Able to sit quietly and complete an activity. Children who are too young for this type of classroom will take many activities out, work on them for only a short amount of time without completing anything, and then move on to something else without putting the previous activities away.
Will take suggestions from a teacher of work they are ready for. A child who is not ready will pull away from the teacher, or will display unwillingness to go with the teacher by lying on the floor, running away, etc.
Will allow teachers to show them how to use the activities on the shelf. A child who is developmentally too young will not be able to wait, watch or take in the process for doing the work.
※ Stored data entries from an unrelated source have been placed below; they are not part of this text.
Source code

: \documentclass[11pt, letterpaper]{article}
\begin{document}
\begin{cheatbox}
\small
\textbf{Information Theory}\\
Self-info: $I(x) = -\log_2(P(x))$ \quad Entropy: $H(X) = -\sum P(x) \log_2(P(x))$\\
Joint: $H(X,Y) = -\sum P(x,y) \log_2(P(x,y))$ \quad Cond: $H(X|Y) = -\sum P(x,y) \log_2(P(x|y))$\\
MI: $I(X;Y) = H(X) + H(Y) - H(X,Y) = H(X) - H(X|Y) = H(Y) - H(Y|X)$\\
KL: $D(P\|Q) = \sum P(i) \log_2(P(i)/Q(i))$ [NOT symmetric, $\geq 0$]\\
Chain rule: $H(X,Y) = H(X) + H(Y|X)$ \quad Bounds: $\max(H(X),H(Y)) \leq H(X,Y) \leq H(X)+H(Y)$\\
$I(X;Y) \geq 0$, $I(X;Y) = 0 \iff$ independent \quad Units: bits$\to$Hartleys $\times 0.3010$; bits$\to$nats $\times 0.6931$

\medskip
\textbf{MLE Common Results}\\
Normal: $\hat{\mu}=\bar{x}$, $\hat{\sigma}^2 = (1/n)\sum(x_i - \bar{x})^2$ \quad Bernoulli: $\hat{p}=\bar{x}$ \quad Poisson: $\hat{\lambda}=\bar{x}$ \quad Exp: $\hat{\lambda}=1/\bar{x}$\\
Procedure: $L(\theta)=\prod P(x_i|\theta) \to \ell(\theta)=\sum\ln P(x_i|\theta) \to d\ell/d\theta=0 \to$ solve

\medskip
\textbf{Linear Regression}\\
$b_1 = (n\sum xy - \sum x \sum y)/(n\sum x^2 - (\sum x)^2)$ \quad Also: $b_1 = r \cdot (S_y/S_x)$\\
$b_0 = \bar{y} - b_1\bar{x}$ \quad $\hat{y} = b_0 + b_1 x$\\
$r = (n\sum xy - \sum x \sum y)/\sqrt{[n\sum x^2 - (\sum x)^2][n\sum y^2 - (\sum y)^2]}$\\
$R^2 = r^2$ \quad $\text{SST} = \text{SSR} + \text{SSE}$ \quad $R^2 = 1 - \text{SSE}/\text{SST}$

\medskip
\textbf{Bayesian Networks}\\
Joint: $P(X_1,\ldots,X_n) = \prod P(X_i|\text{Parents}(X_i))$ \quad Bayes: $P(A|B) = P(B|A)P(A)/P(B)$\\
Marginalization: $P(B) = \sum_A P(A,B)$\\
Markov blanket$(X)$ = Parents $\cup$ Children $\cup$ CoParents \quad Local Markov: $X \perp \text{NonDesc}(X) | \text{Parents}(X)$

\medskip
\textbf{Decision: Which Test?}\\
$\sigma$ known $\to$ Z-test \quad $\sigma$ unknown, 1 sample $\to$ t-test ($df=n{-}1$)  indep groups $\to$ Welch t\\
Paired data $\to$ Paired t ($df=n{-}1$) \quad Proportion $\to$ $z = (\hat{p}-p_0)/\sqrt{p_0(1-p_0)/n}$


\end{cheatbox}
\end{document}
Is happy to sit at circle time and listen to stories and engage in activities. A child who is too young will not be able to attend to group situations, sit for stories, participate in games, etc.
Able to follow simple directions for procedures like lining up, washing hands, putting on coat to go outside. The child does not have to be able to do these things perfectly, but has to be willing to listen to and follow instructions.
Able to stay with group and participate to the best of their ability, following the teachers’ instructions, when on hikes, beach days and during morning outdoor exercise. This is to ensure their safety as well as the others in the class.
When considering accepting a child, we have not only to consider the readiness of the individual child but also the needs of the whole classroom. Children who are too young take an extraordinary amount of a teacher’s time to the detriment of the classroom as a whole. We want every child to be happy in the classroom which means that they need to be developmentally ready for the experience.